** PROBLEM STATEMENT **
Looking through the records below, please work out how many lines contain "config". Give only that number.

_____

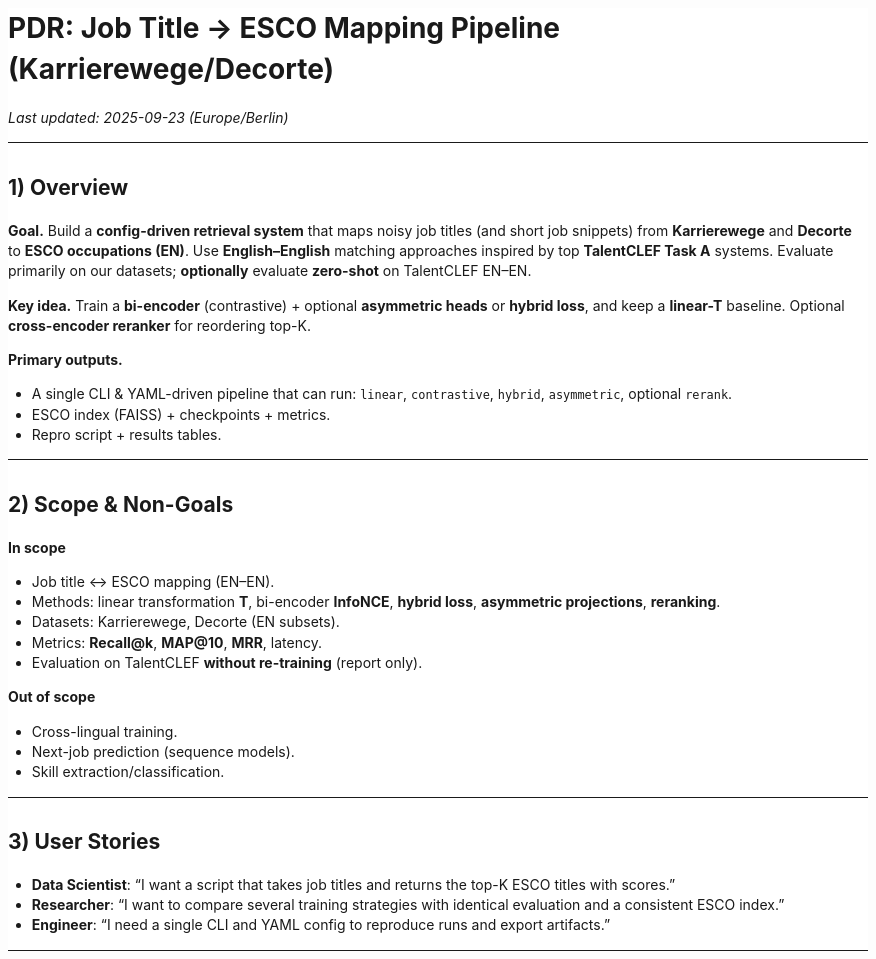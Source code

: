 # PDR: Job Title → ESCO Mapping Pipeline (Karrierewege/Decorte)

*Last updated: 2025-09-23 (Europe/Berlin)*

---

## 1) Overview

**Goal.** Build a **config-driven retrieval system** that maps noisy job titles (and short job snippets) from **Karrierewege** and **Decorte** to **ESCO occupations (EN)**. Use **English–English** matching approaches inspired by top **TalentCLEF Task A** systems. Evaluate primarily on our datasets; **optionally** evaluate **zero-shot** on TalentCLEF EN–EN.

**Key idea.** Train a **bi-encoder** (contrastive) + optional **asymmetric heads** or **hybrid loss**, and keep a **linear-T** baseline. Optional **cross-encoder reranker** for reordering top-K.

**Primary outputs.**

* A single CLI & YAML-driven pipeline that can run: `linear`, `contrastive`, `hybrid`, `asymmetric`, optional `rerank`.
* ESCO index (FAISS) + checkpoints + metrics.
* Repro script + results tables.

---

## 2) Scope & Non-Goals

**In scope**

* Job title ↔ ESCO mapping (EN–EN).
* Methods: linear transformation **T**, bi-encoder **InfoNCE**, **hybrid loss**, **asymmetric projections**, **reranking**.
* Datasets: Karrierewege, Decorte (EN subsets).
* Metrics: **Recall@k**, **MAP@10**, **MRR**, latency.
* Evaluation on TalentCLEF **without re-training** (report only).

**Out of scope**

* Cross-lingual training.
* Next-job prediction (sequence models).
* Skill extraction/classification.

---

## 3) User Stories

* **Data Scientist**: “I want a script that takes job titles and returns the top-K ESCO titles with scores.”
* **Researcher**: “I want to compare several training strategies with identical evaluation and a consistent ESCO index.”
* **Engineer**: “I need a single CLI and YAML config to reproduce runs and export artifacts.”

---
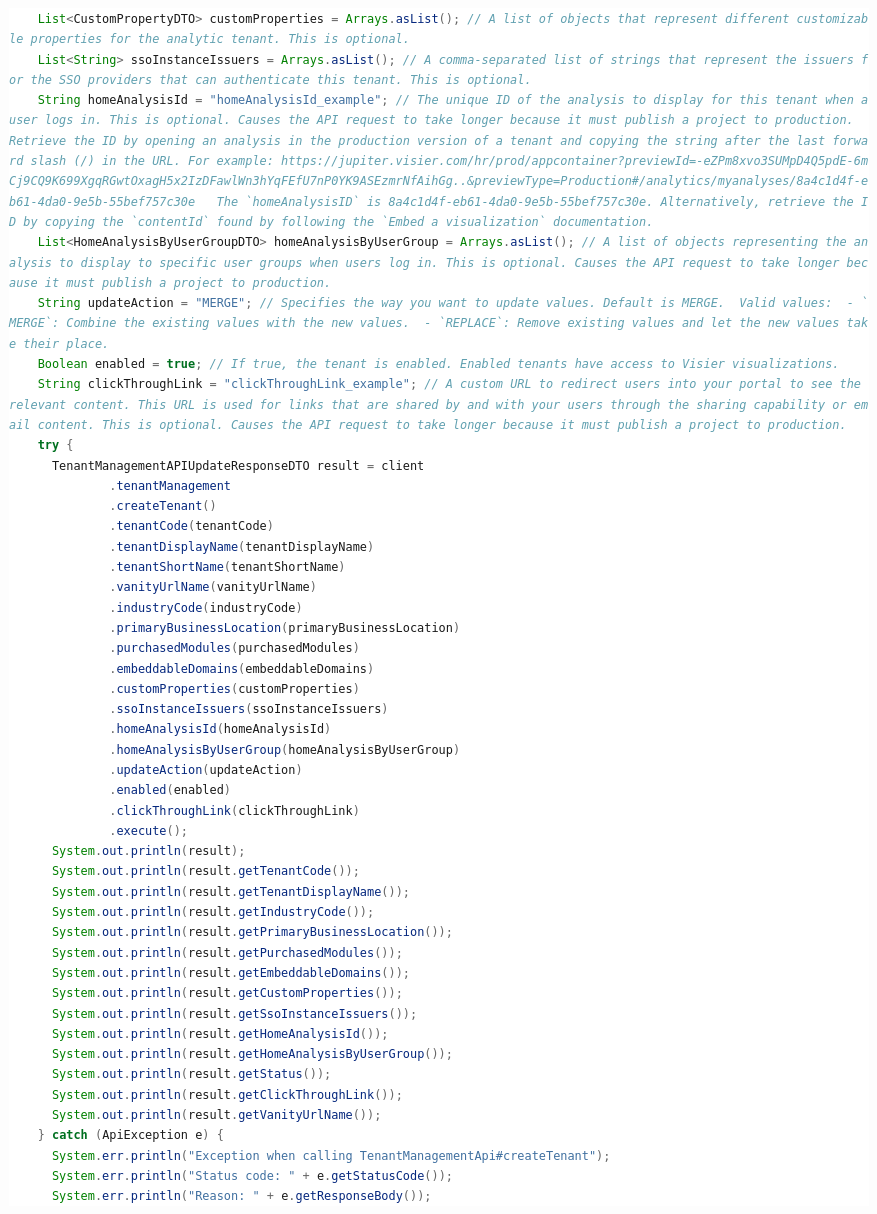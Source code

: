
 ```java
    List<CustomPropertyDTO> customProperties = Arrays.asList(); // A list of objects that represent different customizable properties for the analytic tenant. This is optional.
    List<String> ssoInstanceIssuers = Arrays.asList(); // A comma-separated list of strings that represent the issuers for the SSO providers that can authenticate this tenant. This is optional.
    String homeAnalysisId = "homeAnalysisId_example"; // The unique ID of the analysis to display for this tenant when a user logs in. This is optional. Causes the API request to take longer because it must publish a project to production.   Retrieve the ID by opening an analysis in the production version of a tenant and copying the string after the last forward slash (/) in the URL. For example: https://jupiter.visier.com/hr/prod/appcontainer?previewId=-eZPm8xvo3SUMpD4Q5pdE-6mCj9CQ9K699XgqRGwtOxagH5x2IzDFawlWn3hYqFEfU7nP0YK9ASEzmrNfAihGg..&previewType=Production#/analytics/myanalyses/8a4c1d4f-eb61-4da0-9e5b-55bef757c30e   The `homeAnalysisID` is 8a4c1d4f-eb61-4da0-9e5b-55bef757c30e. Alternatively, retrieve the ID by copying the `contentId` found by following the `Embed a visualization` documentation.
    List<HomeAnalysisByUserGroupDTO> homeAnalysisByUserGroup = Arrays.asList(); // A list of objects representing the analysis to display to specific user groups when users log in. This is optional. Causes the API request to take longer because it must publish a project to production.
    String updateAction = "MERGE"; // Specifies the way you want to update values. Default is MERGE.  Valid values:  - `MERGE`: Combine the existing values with the new values.  - `REPLACE`: Remove existing values and let the new values take their place.
    Boolean enabled = true; // If true, the tenant is enabled. Enabled tenants have access to Visier visualizations.
    String clickThroughLink = "clickThroughLink_example"; // A custom URL to redirect users into your portal to see the relevant content. This URL is used for links that are shared by and with your users through the sharing capability or email content. This is optional. Causes the API request to take longer because it must publish a project to production.
    try {
      TenantManagementAPIUpdateResponseDTO result = client
              .tenantManagement
              .createTenant()
              .tenantCode(tenantCode)
              .tenantDisplayName(tenantDisplayName)
              .tenantShortName(tenantShortName)
              .vanityUrlName(vanityUrlName)
              .industryCode(industryCode)
              .primaryBusinessLocation(primaryBusinessLocation)
              .purchasedModules(purchasedModules)
              .embeddableDomains(embeddableDomains)
              .customProperties(customProperties)
              .ssoInstanceIssuers(ssoInstanceIssuers)
              .homeAnalysisId(homeAnalysisId)
              .homeAnalysisByUserGroup(homeAnalysisByUserGroup)
              .updateAction(updateAction)
              .enabled(enabled)
              .clickThroughLink(clickThroughLink)
              .execute();
      System.out.println(result);
      System.out.println(result.getTenantCode());
      System.out.println(result.getTenantDisplayName());
      System.out.println(result.getIndustryCode());
      System.out.println(result.getPrimaryBusinessLocation());
      System.out.println(result.getPurchasedModules());
      System.out.println(result.getEmbeddableDomains());
      System.out.println(result.getCustomProperties());
      System.out.println(result.getSsoInstanceIssuers());
      System.out.println(result.getHomeAnalysisId());
      System.out.println(result.getHomeAnalysisByUserGroup());
      System.out.println(result.getStatus());
      System.out.println(result.getClickThroughLink());
      System.out.println(result.getVanityUrlName());
    } catch (ApiException e) {
      System.err.println("Exception when calling TenantManagementApi#createTenant");
      System.err.println("Status code: " + e.getStatusCode());
      System.err.println("Reason: " + e.getResponseBody());
```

_____

** OUTPUT BELOW **
2